Look below for the lines from the one with "- 적절한 TTL 및" to the one with "- 캐시 상태 모니터링 + 장애 대비 fallback 로직 구성", and copy exactly those lines, both ends included.

Dataset entries
Start of Block

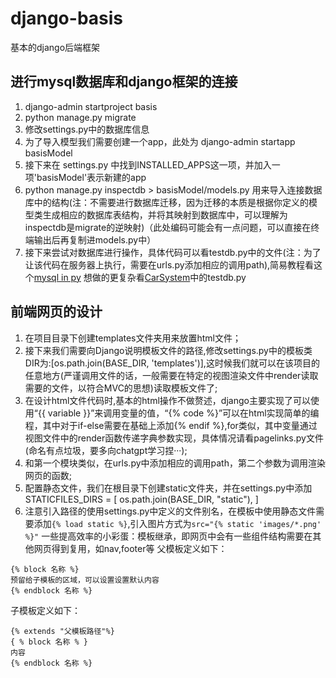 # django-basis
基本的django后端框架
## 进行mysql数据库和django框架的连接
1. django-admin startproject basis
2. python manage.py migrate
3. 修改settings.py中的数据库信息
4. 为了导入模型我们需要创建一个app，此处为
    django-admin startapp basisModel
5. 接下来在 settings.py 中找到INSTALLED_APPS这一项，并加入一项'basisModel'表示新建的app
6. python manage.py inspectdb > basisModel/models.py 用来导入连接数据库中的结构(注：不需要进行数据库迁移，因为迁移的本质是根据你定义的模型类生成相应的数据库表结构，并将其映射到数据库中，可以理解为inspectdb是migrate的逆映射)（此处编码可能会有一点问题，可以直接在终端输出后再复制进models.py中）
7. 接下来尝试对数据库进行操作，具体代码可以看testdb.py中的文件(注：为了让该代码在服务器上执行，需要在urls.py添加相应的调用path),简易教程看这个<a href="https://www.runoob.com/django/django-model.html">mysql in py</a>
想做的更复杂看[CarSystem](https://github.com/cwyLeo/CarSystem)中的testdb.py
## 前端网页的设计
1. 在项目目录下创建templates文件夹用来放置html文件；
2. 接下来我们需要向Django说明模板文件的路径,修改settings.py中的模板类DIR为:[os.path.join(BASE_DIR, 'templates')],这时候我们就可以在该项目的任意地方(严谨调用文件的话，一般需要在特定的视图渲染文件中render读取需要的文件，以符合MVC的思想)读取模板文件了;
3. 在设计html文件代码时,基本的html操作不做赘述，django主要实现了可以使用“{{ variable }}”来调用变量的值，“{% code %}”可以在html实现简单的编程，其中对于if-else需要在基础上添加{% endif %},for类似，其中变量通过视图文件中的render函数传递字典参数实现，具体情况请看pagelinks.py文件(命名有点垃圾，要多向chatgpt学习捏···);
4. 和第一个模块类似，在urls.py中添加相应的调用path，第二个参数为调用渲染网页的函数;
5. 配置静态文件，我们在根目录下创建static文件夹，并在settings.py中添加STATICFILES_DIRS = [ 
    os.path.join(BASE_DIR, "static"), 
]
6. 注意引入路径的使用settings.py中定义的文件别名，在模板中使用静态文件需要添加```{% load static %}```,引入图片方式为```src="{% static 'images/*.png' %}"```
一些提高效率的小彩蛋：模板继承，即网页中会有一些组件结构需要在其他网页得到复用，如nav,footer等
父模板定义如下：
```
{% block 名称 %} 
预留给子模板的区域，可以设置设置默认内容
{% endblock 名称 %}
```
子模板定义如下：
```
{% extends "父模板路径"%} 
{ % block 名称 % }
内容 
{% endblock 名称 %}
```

End of Block
Start of Block

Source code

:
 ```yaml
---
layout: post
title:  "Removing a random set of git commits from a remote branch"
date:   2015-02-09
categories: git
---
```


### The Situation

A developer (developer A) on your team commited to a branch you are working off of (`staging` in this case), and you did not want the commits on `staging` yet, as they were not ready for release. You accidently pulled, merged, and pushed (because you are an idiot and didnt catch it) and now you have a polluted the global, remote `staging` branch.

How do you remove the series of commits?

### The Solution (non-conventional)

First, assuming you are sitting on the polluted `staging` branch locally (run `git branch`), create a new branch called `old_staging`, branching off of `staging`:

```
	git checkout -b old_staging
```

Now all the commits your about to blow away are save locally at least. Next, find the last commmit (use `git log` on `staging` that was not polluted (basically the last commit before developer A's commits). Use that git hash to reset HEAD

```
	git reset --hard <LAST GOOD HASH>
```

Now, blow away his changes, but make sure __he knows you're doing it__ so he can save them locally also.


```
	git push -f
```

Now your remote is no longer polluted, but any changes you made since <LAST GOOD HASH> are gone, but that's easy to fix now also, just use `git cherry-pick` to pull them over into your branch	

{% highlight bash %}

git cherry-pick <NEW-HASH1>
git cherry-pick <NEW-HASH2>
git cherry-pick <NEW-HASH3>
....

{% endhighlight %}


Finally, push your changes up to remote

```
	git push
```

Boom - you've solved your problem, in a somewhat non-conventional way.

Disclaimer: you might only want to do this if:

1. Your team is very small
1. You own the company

End of Block
Start of Block

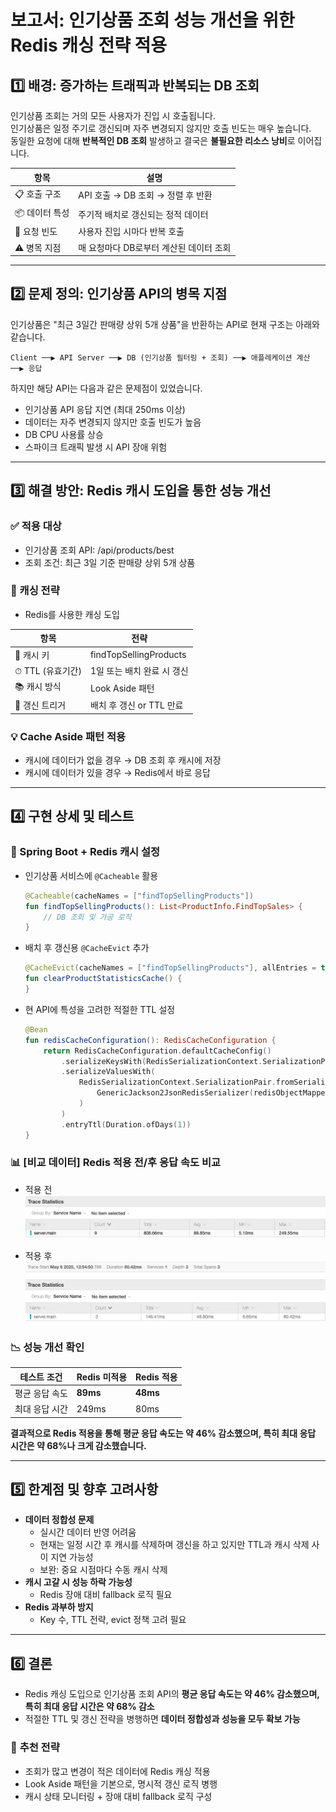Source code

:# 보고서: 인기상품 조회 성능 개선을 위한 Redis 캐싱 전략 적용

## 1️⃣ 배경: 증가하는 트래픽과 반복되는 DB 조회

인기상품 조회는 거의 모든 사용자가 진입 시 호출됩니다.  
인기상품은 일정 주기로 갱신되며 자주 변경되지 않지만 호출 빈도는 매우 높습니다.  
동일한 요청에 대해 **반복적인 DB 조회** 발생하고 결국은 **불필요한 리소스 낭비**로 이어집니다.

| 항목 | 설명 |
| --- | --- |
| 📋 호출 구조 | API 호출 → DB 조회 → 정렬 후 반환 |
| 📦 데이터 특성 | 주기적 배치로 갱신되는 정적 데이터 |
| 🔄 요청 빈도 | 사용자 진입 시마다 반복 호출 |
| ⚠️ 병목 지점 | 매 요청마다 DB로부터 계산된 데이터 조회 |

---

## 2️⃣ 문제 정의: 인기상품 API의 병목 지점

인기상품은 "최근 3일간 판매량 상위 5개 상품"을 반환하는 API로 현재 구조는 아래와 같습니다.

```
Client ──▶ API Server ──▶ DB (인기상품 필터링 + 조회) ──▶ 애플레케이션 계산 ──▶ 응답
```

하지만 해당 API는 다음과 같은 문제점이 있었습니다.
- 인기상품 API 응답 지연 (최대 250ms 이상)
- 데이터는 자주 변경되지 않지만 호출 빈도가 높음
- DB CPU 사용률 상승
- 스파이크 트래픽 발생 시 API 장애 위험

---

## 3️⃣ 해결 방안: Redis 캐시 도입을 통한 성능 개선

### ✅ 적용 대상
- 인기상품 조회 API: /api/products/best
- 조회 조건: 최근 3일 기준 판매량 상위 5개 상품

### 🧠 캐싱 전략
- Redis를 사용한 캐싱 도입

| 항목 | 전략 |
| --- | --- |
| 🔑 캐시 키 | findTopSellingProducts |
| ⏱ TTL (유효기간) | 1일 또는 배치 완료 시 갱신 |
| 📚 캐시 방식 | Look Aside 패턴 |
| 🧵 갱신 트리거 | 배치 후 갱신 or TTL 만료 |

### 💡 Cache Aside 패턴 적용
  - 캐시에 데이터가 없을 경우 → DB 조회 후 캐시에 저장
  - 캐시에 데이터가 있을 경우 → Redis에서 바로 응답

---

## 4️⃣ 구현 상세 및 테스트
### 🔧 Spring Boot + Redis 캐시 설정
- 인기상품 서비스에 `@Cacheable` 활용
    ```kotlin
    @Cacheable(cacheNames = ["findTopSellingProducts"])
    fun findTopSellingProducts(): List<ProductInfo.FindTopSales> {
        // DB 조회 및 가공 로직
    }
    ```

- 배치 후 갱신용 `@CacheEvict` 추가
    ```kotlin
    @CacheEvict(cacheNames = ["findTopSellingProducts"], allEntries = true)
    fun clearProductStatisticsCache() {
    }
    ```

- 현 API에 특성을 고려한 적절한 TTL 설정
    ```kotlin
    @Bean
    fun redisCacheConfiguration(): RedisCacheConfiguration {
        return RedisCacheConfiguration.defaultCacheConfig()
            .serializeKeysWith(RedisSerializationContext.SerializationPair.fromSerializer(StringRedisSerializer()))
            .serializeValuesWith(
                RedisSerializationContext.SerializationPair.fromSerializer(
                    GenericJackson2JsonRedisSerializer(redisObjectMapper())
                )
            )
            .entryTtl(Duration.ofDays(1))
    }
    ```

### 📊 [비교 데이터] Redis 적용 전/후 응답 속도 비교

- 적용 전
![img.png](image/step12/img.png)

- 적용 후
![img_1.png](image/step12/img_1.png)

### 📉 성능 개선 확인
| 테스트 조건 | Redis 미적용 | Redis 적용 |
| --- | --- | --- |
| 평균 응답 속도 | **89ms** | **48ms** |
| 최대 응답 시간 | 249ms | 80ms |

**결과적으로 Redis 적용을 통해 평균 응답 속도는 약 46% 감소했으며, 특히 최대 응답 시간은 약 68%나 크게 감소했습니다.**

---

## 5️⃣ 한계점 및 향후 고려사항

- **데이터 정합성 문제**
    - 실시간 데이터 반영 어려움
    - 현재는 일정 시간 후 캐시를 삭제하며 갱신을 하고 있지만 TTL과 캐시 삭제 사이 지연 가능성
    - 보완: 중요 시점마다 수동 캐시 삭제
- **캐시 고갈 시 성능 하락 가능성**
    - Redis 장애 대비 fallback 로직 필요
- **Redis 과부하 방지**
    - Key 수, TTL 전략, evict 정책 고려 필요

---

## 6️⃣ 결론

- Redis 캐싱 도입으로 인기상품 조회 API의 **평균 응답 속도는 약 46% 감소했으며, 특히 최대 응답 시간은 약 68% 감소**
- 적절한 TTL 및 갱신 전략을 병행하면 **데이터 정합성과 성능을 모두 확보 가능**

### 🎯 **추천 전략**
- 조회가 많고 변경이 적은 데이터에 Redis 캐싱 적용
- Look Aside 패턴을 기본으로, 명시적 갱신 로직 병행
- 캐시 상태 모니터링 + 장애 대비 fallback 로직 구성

End of Block

▶ _Response to the exercise_
- 적절한 TTL 및 갱신 전략을 병행하면 **데이터 정합성과 성능을 모두 확보 가능**

### 🎯 **추천 전략**
- 조회가 많고 변경이 적은 데이터에 Redis 캐싱 적용
- Look Aside 패턴을 기본으로, 명시적 갱신 로직 병행
- 캐시 상태 모니터링 + 장애 대비 fallback 로직 구성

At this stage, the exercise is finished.